• **Task goal**: Take every line containing "Objects" from the material and copy it.

• **The input**:
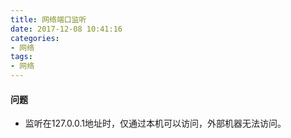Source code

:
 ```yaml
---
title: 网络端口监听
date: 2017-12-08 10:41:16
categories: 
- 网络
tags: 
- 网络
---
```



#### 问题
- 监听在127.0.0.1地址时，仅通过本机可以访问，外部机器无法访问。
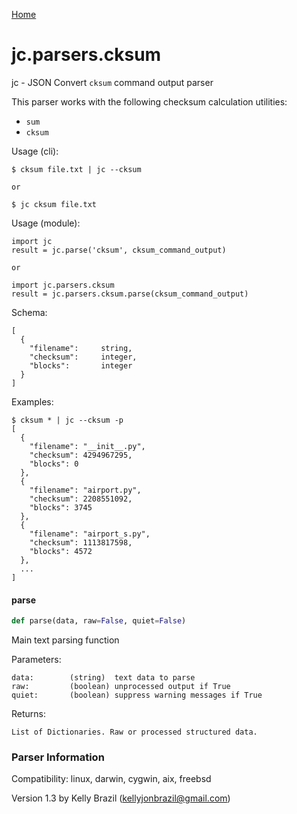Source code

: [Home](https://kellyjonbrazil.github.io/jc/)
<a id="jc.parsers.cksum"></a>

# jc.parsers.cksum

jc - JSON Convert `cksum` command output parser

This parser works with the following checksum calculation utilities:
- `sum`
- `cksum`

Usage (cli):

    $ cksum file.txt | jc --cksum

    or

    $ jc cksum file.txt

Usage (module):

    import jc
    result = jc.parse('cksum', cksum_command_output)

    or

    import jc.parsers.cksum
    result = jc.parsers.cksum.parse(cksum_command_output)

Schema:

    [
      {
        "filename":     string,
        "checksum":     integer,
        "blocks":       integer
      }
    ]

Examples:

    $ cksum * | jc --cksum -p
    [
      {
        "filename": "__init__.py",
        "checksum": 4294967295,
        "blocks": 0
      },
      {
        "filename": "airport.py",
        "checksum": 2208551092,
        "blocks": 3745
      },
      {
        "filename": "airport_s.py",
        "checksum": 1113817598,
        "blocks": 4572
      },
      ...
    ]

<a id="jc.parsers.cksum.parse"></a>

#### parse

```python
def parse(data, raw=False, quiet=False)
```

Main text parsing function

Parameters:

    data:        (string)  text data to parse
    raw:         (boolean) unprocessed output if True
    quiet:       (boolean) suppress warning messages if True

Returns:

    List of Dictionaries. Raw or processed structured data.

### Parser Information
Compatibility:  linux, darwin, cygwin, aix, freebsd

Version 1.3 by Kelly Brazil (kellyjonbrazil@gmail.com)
---
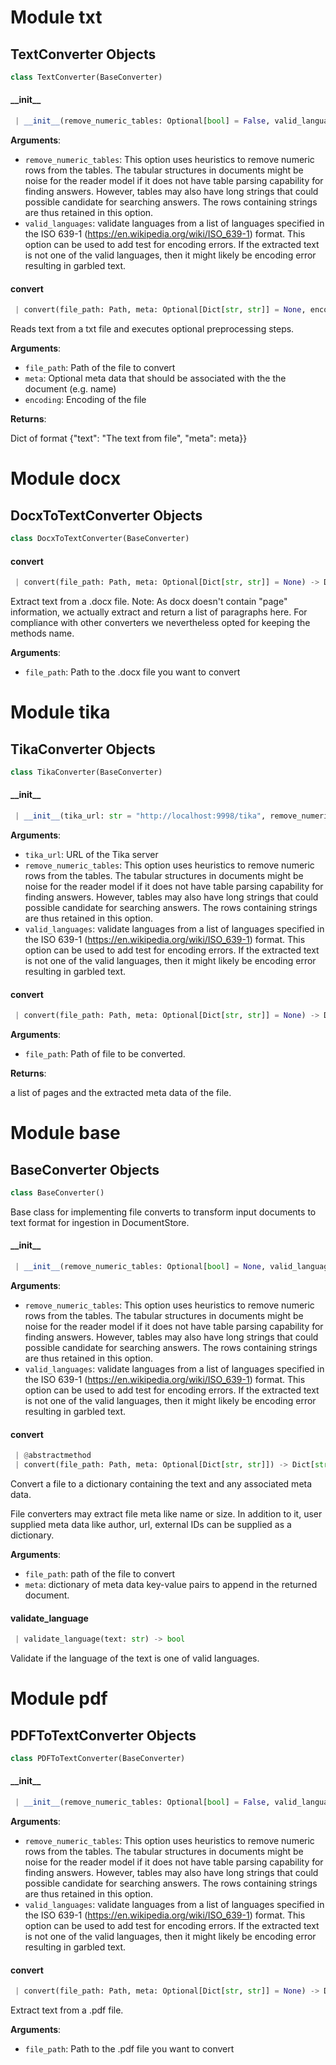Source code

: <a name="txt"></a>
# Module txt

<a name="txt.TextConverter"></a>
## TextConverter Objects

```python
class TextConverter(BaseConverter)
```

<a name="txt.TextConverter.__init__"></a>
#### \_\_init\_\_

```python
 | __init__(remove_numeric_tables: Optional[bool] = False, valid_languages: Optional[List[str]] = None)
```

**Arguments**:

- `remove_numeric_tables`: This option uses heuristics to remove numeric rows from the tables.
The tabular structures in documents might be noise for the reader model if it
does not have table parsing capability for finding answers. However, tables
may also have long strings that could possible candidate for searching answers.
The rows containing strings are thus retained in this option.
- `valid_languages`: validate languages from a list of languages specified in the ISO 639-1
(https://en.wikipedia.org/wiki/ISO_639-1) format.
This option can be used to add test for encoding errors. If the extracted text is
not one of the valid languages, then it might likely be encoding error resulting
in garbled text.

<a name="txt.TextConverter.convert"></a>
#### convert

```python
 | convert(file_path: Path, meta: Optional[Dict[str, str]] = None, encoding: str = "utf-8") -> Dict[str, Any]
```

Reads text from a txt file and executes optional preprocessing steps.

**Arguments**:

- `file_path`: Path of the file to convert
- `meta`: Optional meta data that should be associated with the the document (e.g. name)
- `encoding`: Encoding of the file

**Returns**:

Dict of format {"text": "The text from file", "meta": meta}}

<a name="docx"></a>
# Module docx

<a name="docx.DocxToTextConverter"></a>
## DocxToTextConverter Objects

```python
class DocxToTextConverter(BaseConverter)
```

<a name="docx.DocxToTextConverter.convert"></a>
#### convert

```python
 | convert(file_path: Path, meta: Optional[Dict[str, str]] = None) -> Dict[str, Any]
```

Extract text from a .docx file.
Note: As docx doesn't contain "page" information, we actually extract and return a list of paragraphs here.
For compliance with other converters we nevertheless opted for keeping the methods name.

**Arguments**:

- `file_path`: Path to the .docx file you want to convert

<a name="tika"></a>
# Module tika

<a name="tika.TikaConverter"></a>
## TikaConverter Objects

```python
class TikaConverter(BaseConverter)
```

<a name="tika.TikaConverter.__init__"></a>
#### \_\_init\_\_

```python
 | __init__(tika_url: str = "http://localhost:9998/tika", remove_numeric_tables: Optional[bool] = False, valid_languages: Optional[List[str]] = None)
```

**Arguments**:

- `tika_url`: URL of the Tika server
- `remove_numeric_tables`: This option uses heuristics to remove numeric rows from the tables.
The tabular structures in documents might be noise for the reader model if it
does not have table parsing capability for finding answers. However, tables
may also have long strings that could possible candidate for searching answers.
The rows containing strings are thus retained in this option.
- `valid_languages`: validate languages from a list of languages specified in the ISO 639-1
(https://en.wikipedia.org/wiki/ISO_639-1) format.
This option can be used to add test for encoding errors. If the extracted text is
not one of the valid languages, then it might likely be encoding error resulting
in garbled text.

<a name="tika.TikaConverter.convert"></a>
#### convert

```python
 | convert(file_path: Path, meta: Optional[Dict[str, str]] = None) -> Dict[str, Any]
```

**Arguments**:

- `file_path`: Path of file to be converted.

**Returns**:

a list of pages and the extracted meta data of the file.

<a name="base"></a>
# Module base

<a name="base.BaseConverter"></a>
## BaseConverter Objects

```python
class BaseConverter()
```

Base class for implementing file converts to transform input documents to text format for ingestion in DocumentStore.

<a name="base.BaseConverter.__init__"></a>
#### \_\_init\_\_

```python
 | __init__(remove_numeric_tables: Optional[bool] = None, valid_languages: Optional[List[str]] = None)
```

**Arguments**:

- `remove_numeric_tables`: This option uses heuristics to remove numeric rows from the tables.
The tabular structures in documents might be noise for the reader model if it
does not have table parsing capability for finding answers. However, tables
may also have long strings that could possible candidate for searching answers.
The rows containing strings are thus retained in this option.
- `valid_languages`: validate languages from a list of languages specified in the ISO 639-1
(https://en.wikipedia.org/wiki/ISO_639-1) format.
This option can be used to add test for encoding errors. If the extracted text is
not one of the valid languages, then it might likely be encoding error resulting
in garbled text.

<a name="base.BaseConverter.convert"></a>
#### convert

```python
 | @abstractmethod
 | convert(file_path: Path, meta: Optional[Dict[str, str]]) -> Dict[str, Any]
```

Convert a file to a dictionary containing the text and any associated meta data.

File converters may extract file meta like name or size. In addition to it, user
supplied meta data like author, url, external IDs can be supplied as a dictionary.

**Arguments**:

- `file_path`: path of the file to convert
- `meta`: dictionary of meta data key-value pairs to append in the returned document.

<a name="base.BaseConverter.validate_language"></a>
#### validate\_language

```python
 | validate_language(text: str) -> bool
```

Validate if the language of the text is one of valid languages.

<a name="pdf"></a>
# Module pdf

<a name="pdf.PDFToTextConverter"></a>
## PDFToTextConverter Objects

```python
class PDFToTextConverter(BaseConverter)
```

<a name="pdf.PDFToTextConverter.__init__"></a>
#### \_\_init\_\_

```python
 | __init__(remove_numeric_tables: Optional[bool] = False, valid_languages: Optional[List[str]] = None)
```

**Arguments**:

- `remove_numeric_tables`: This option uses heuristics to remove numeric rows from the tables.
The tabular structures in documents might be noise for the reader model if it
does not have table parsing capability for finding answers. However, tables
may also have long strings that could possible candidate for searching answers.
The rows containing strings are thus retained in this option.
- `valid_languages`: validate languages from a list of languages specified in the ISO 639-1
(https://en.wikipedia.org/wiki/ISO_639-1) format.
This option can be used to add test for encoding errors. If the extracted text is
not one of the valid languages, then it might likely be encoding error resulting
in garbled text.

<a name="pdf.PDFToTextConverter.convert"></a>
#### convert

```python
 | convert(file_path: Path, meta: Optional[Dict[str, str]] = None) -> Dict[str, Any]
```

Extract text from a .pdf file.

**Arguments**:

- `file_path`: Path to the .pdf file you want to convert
--
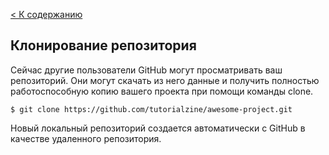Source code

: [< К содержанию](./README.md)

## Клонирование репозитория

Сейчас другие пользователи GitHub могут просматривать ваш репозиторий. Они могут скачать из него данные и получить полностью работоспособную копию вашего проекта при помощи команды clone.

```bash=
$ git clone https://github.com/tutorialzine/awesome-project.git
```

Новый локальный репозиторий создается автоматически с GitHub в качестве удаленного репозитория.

• **Solution**:
## TextConverter Objects
## DocxToTextConverter Objects
## TikaConverter Objects
## BaseConverter Objects
## PDFToTextConverter Objects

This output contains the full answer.